The transverse casing of the countershaft the differential and the gearbox is of aluminium alloy and it covers the entire transmission gear. The change-speed lever is mounted on this casing. The transmission has eight ring-lubricator type bearings fed by pipes from feeders with gauge glasses visible from beneath the car. Power is transmitted from the transverse countershaft to each rear wheel by 1½ inch pitch roller chains. When necessary the complete gearbox may be removed downwards.

- Gearbox
Four forward speeds separate lever for reverse

- Brakes
The foot pedal operates by rod a transmission brake mounted on the rear end of the gearbox's second motion shaft. It is described as a powerful double-acting band brake. The brake's drum is surrounded by a water jacket. The hand lever operated side brakes (on the rear wheels) are also double-acting band brakes. These drums are fixed to the rear wheels. The operating lever is inside the car by the right hand of the driver. The system of rods and levers incorporates an equalising arrangement.

- Suspension
There are two semi-elliptic springs on each axle. The back axle is located by a pair of distance rods fixed to the main frame by the same brackets as the final drive and gearbox.

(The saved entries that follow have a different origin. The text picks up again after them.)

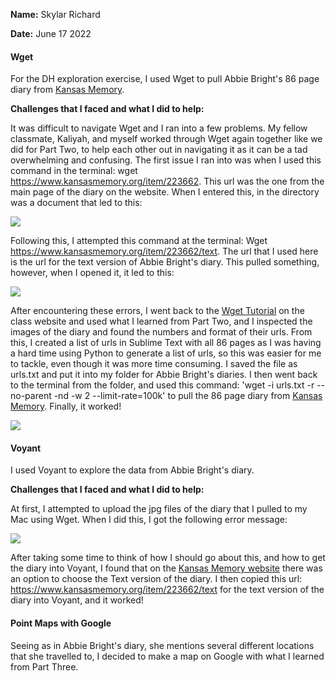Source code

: **Name:** Skylar Richard

**Date:** June 17 2022

#### Wget 

For the DH exploration exercise, I used Wget to pull Abbie Bright's 86 page diary from [Kansas Memory](https://www.kansasmemory.org/).

**Challenges that I faced and what I did to help:** 

It was difficult to navigate Wget and I ran into a few problems. My fellow classmate, Kaliyah, and myself worked through Wget again together like we did for Part Two, to help each other out in navigating it as it can be a tad overwhelming and confusing. The first issue I ran into was when I used this command in the terminal: wget https://www.kansasmemory.org/item/223662. This url was the one from the main page of the diary on the website. When I entered this, in the directory was a document that led to this:

![](https://github.com/SRichard77/DH-Exploration-Exercise/blob/b1fca45bb582f3a85b39981d5b21b4a3b7ac1a69/DH%20exploration%20Wget%20error%201.png)

Following this, I attempted this command at the terminal: Wget https://www.kansasmemory.org/item/223662/text. The url that I used here is the url for the text version of Abbie Bright's diary. This pulled something, however, when I opened it, it led to this: 

![](https://github.com/SRichard77/DH-Exploration-Exercise/blob/27a875f0518caa5cc6ea6f1c1342b7c80ecdfa08/DH%20exploration%20Wget%20error%202.png)

After encountering these errors, I went back to the [Wget Tutorial](https://craftingdh.netlify.app/tutorials/wget/#basic-usage) on the class website and used what I learned from Part Two, and I inspected the images of the diary and found the numbers and format of their urls. From this, I created a list of urls in Sublime Text with all 86 pages as I was having a hard time using Python to generate a list of urls, so this was easier for me to tackle, even though it was more time consuming. I saved the file as urls.txt and put it into my folder for Abbie Bright's diaries. I then went back to the terminal from the folder, and used this command: 'wget -i urls.txt -r --no-parent -nd -w 2 --limit-rate=100k' to pull the 86 page diary from [Kansas Memory](https://www.kansasmemory.org/). Finally, it worked! 

![](https://github.com/SRichard77/DH-Exploration-Exercise/blob/a57cfaf0a40130fae69881dc1a0fd0507b6d7198/DH%20exploratoin%20Wget%20success.png)

#### Voyant

I used Voyant to explore the data from Abbie Bright's diary. 

**Challenges that I faced and what I did to help:** 

At first, I attempted to upload the jpg files of the diary that I pulled to my Mac using Wget. When I did this, I got the following error message: 

![](https://github.com/SRichard77/DH-Exploration-Exercise/blob/fbb081f53575aa3a06441c2c3d230f39e15345b1/jpg%20error%20Voyant.png)

After taking some time to think of how I should go about this, and how to get the diary into Voyant, I found that on the [Kansas Memory website](https://www.kansasmemory.org/item/223662/text) there was an option to choose the Text version of the diary. I then copied this url: https://www.kansasmemory.org/item/223662/text for the text version of the diary into Voyant, and it worked! 

#### Point Maps with Google 

Seeing as in Abbie Bright's diary, she mentions several different locations that she travelled to, I decided to make a map on Google with what I learned from Part Three.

Used to tension the chains they are free to swing about the same centre but place no strain on the countershaft's bearings.

- Steering
Steering is operated through a worm gear fixed to the steering column. It engages with teeth on a projecting arm which operates a rod in the usual manner. Ball sockets are fitted to the various knuckle joints.

===Royal cars===
The body of the King’s car was arranged to carry two on the box at the front and six people behind in the tonneau. The two rearmost seats have rounded backs. Curved glass panels reach up to the canopy and provide protection from dust. A glass panel above the door gives access to the rear of the carriage. Side curtains are provided. The car is upholstered in blue Morocco leather and the body is painted in crimson lake lined with red.
| The King's new 22 hp touring carriage | rear entrance tonneau body by Hooper | 1903 Daimler 14 at Sandringham |
In January 1903 it was announced the King had ordered a second Daimler 22. A week later again the King ordered a third 22 for the use of the Prince of Wales.

===Further development===
- Improvements for 1903
Bodies are now hinged at the rear and may be tipped up for inspection of the mechanicals. Ignition is electric though supplementary tube ignition may be supplied to special order. The wheelbase has been lengthened and the bottom half of the crankcase is now detachable. A driver may now use the braking effect of engine compression because the handbrake no longer automatically disengages the clutch. The countershaft sprockets are now easier to change.
- 1904 replacement models
At the beginning of 1904 a new range of four Daimlers was announced. A 2-cylinder 1.8-litre 7 horsepower (12 tax horsepower) car, a 4-cylinder 3.3-litre (20 tax horsepower) 16/20, a 4-cylinder 3.8-litre (22.4 tax horsepower) 18/22 and a 4-cylinder 5.7-litre (30 tax horsepower) 28/36.